** Opening EXERCISE INPUTS block **

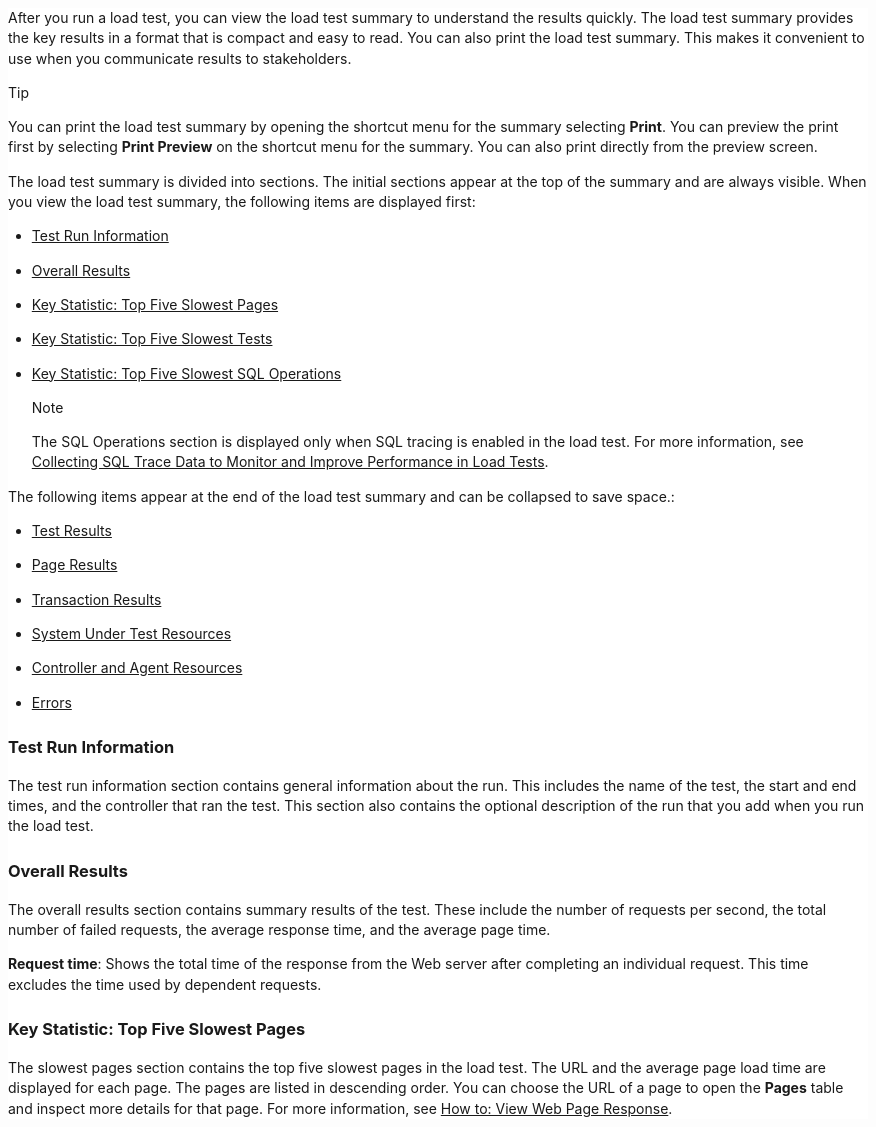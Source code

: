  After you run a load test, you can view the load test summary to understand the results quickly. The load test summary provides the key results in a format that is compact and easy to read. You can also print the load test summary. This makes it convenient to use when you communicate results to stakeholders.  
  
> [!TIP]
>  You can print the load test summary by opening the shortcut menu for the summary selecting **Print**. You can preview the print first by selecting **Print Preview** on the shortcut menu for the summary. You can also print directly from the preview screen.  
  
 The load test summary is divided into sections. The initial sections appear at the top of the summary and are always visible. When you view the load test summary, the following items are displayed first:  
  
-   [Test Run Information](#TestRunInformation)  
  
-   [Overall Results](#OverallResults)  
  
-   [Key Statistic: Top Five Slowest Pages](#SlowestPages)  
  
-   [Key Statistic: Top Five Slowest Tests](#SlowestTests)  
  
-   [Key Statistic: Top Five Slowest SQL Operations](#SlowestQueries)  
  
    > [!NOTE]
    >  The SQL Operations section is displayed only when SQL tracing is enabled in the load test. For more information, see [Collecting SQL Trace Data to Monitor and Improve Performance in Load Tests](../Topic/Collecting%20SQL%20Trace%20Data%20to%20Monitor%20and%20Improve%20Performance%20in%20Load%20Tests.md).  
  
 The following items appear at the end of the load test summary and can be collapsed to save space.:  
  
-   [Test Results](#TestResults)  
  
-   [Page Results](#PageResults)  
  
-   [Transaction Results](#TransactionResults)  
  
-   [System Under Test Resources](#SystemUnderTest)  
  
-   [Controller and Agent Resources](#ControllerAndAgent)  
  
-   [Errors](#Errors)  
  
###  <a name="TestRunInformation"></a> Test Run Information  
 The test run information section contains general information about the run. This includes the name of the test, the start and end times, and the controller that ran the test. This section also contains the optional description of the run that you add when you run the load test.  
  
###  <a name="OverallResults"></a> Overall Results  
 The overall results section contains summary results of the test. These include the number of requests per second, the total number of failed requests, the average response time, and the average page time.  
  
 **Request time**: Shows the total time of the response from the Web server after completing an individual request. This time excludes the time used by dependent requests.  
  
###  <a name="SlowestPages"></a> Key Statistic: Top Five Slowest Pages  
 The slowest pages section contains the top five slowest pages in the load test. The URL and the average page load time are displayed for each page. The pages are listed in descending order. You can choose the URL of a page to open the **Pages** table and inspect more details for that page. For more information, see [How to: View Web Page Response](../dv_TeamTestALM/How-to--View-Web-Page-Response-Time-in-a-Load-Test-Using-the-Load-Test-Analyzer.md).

** Closing EXERCISE INPUTS block **

● **YOUR TASK**
Return the material above verbatim, minus the pictures.

● **COMPLETED TASK**
Source code

:  After you run a load test, you can view the load test summary to understand the results quickly. The load test summary provides the key results in a format that is compact and easy to read. You can also print the load test summary. This makes it convenient to use when you communicate results to stakeholders.  
  
> [!TIP]
>  You can print the load test summary by opening the shortcut menu for the summary selecting **Print**. You can preview the print first by selecting **Print Preview** on the shortcut menu for the summary. You can also print directly from the preview screen.  
  
 The load test summary is divided into sections. The initial sections appear at the top of the summary and are always visible. When you view the load test summary, the following items are displayed first:  
  
-   [Test Run Information](#TestRunInformation)  
  
-   [Overall Results](#OverallResults)  
  
-   [Key Statistic: Top Five Slowest Pages](#SlowestPages)  
  
-   [Key Statistic: Top Five Slowest Tests](#SlowestTests)  
  
-   [Key Statistic: Top Five Slowest SQL Operations](#SlowestQueries)  
  
    > [!NOTE]
    >  The SQL Operations section is displayed only when SQL tracing is enabled in the load test. For more information, see [Collecting SQL Trace Data to Monitor and Improve Performance in Load Tests](../Topic/Collecting%20SQL%20Trace%20Data%20to%20Monitor%20and%20Improve%20Performance%20in%20Load%20Tests.md).  
  
 The following items appear at the end of the load test summary and can be collapsed to save space.:  
  
-   [Test Results](#TestResults)  
  
-   [Page Results](#PageResults)  
  
-   [Transaction Results](#TransactionResults)  
  
-   [System Under Test Resources](#SystemUnderTest)  
  
-   [Controller and Agent Resources](#ControllerAndAgent)  
  
-   [Errors](#Errors)  
  
###  <a name="TestRunInformation"></a> Test Run Information  
 The test run information section contains general information about the run. This includes the name of the test, the start and end times, and the controller that ran the test. This section also contains the optional description of the run that you add when you run the load test.  
  
###  <a name="OverallResults"></a> Overall Results  
 The overall results section contains summary results of the test. These include the number of requests per second, the total number of failed requests, the average response time, and the average page time.  
  
 **Request time**: Shows the total time of the response from the Web server after completing an individual request. This time excludes the time used by dependent requests.  
  
###  <a name="SlowestPages"></a> Key Statistic: Top Five Slowest Pages  
 The slowest pages section contains the top five slowest pages in the load test. The URL and the average page load time are displayed for each page. The pages are listed in descending order. You can choose the URL of a page to open the **Pages** table and inspect more details for that page. For more information, see [How to: View Web Page Response](../dv_TeamTestALM/How-to--View-Web-Page-Response-Time-in-a-Load-Test-Using-the-Load-Test-Analyzer.md).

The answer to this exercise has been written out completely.